— REQUIREMENT —
Return every line from the one with "For the Bible" through the one with "Yeah, you know", inclusive, exactly as it appears below.

(Stored entries)
========================================
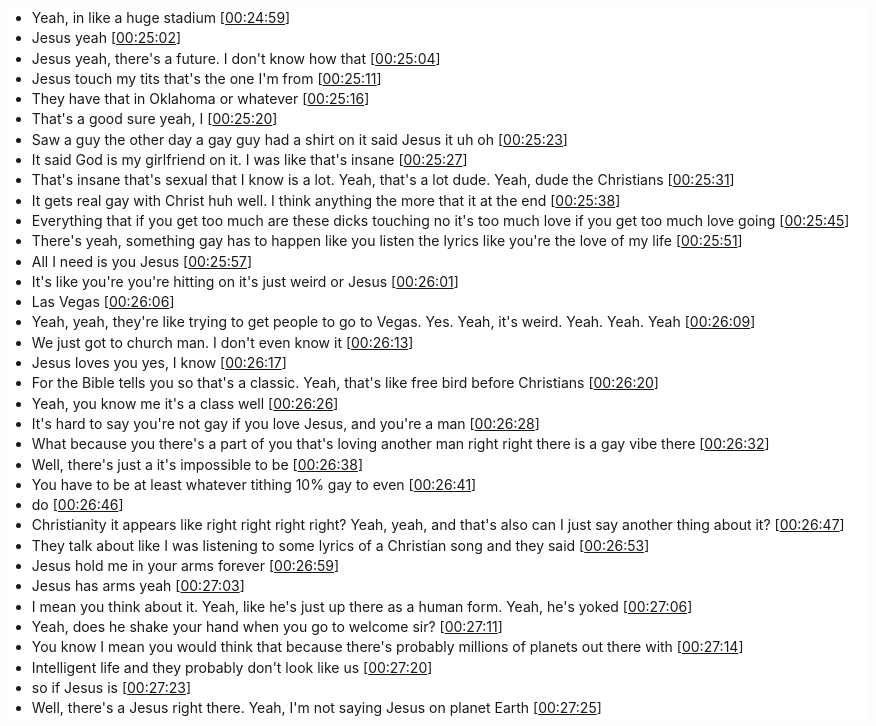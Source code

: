 *  Yeah, in like a huge stadium [[00:24:59](https://www.youtube.com/watch?v=FbaRaOyiHek&t=1499.46s)]
*  Jesus yeah [[00:25:02](https://www.youtube.com/watch?v=FbaRaOyiHek&t=1502.5s)]
*  Jesus yeah, there's a future. I don't know how that [[00:25:04](https://www.youtube.com/watch?v=FbaRaOyiHek&t=1504.94s)]
*  Jesus touch my tits that's the one I'm from [[00:25:11](https://www.youtube.com/watch?v=FbaRaOyiHek&t=1511.1s)]
*  They have that in Oklahoma or whatever [[00:25:16](https://www.youtube.com/watch?v=FbaRaOyiHek&t=1516.02s)]
*  That's a good sure yeah, I [[00:25:20](https://www.youtube.com/watch?v=FbaRaOyiHek&t=1520.74s)]
*  Saw a guy the other day a gay guy had a shirt on it said Jesus it uh oh [[00:25:23](https://www.youtube.com/watch?v=FbaRaOyiHek&t=1523.86s)]
*  It said God is my girlfriend on it. I was like that's insane [[00:25:27](https://www.youtube.com/watch?v=FbaRaOyiHek&t=1527.9s)]
*  That's insane that's sexual that I know is a lot. Yeah, that's a lot dude. Yeah, dude the Christians [[00:25:31](https://www.youtube.com/watch?v=FbaRaOyiHek&t=1531.26s)]
*  It gets real gay with Christ huh well. I think anything the more that it at the end [[00:25:38](https://www.youtube.com/watch?v=FbaRaOyiHek&t=1538.02s)]
*  Everything that if you get too much are these dicks touching no it's too much love if you get too much love going [[00:25:45](https://www.youtube.com/watch?v=FbaRaOyiHek&t=1545.18s)]
*  There's yeah, something gay has to happen like you listen the lyrics like you're the love of my life [[00:25:51](https://www.youtube.com/watch?v=FbaRaOyiHek&t=1551.22s)]
*  All I need is you Jesus [[00:25:57](https://www.youtube.com/watch?v=FbaRaOyiHek&t=1557.5800000000002s)]
*  It's like you're you're hitting on it's just weird or Jesus [[00:26:01](https://www.youtube.com/watch?v=FbaRaOyiHek&t=1561.18s)]
*  Las Vegas [[00:26:06](https://www.youtube.com/watch?v=FbaRaOyiHek&t=1566.5s)]
*  Yeah, yeah, they're like trying to get people to go to Vegas. Yes. Yeah, it's weird. Yeah. Yeah. Yeah [[00:26:09](https://www.youtube.com/watch?v=FbaRaOyiHek&t=1569.22s)]
*  We just got to church man. I don't even know it [[00:26:13](https://www.youtube.com/watch?v=FbaRaOyiHek&t=1573.98s)]
*  Jesus loves you yes, I know [[00:26:17](https://www.youtube.com/watch?v=FbaRaOyiHek&t=1577.98s)]
*  For the Bible tells you so that's a classic. Yeah, that's like free bird before Christians [[00:26:20](https://www.youtube.com/watch?v=FbaRaOyiHek&t=1580.8600000000001s)]
*  Yeah, you know me it's a class well [[00:26:26](https://www.youtube.com/watch?v=FbaRaOyiHek&t=1586.66s)]
*  It's hard to say you're not gay if you love Jesus, and you're a man [[00:26:28](https://www.youtube.com/watch?v=FbaRaOyiHek&t=1588.1s)]
*  What because you there's a part of you that's loving another man right right there is a gay vibe there [[00:26:32](https://www.youtube.com/watch?v=FbaRaOyiHek&t=1592.22s)]
*  Well, there's just a it's impossible to be [[00:26:38](https://www.youtube.com/watch?v=FbaRaOyiHek&t=1598.3s)]
*  You have to be at least whatever tithing 10% gay to even [[00:26:41](https://www.youtube.com/watch?v=FbaRaOyiHek&t=1601.78s)]
*  do [[00:26:46](https://www.youtube.com/watch?v=FbaRaOyiHek&t=1606.34s)]
*  Christianity it appears like right right right right? Yeah, yeah, and that's also can I just say another thing about it? [[00:26:47](https://www.youtube.com/watch?v=FbaRaOyiHek&t=1607.8999999999999s)]
*  They talk about like I was listening to some lyrics of a Christian song and they said [[00:26:53](https://www.youtube.com/watch?v=FbaRaOyiHek&t=1613.62s)]
*  Jesus hold me in your arms forever [[00:26:59](https://www.youtube.com/watch?v=FbaRaOyiHek&t=1619.74s)]
*  Jesus has arms yeah [[00:27:03](https://www.youtube.com/watch?v=FbaRaOyiHek&t=1623.86s)]
*  I mean you think about it. Yeah, like he's just up there as a human form. Yeah, he's yoked [[00:27:06](https://www.youtube.com/watch?v=FbaRaOyiHek&t=1626.62s)]
*  Yeah, does he shake your hand when you go to welcome sir? [[00:27:11](https://www.youtube.com/watch?v=FbaRaOyiHek&t=1631.74s)]
*  You know I mean you would think that because there's probably millions of planets out there with [[00:27:14](https://www.youtube.com/watch?v=FbaRaOyiHek&t=1634.9399999999998s)]
*  Intelligent life and they probably don't look like us [[00:27:20](https://www.youtube.com/watch?v=FbaRaOyiHek&t=1640.58s)]
*  so if Jesus is [[00:27:23](https://www.youtube.com/watch?v=FbaRaOyiHek&t=1643.86s)]
*  Well, there's a Jesus right there. Yeah, I'm not saying Jesus on planet Earth [[00:27:25](https://www.youtube.com/watch?v=FbaRaOyiHek&t=1645.98s)]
========================================
— FINISHED TASK —
*  For the Bible tells you so that's a classic. Yeah, that's like free bird before Christians [[00:26:20](https://www.youtube.com/watch?v=FbaRaOyiHek&t=1580.8600000000001s)]
*  Yeah, you know me it's a class well [[00:26:26](https://www.youtube.com/watch?v=FbaRaOyiHek&t=1586.66s)]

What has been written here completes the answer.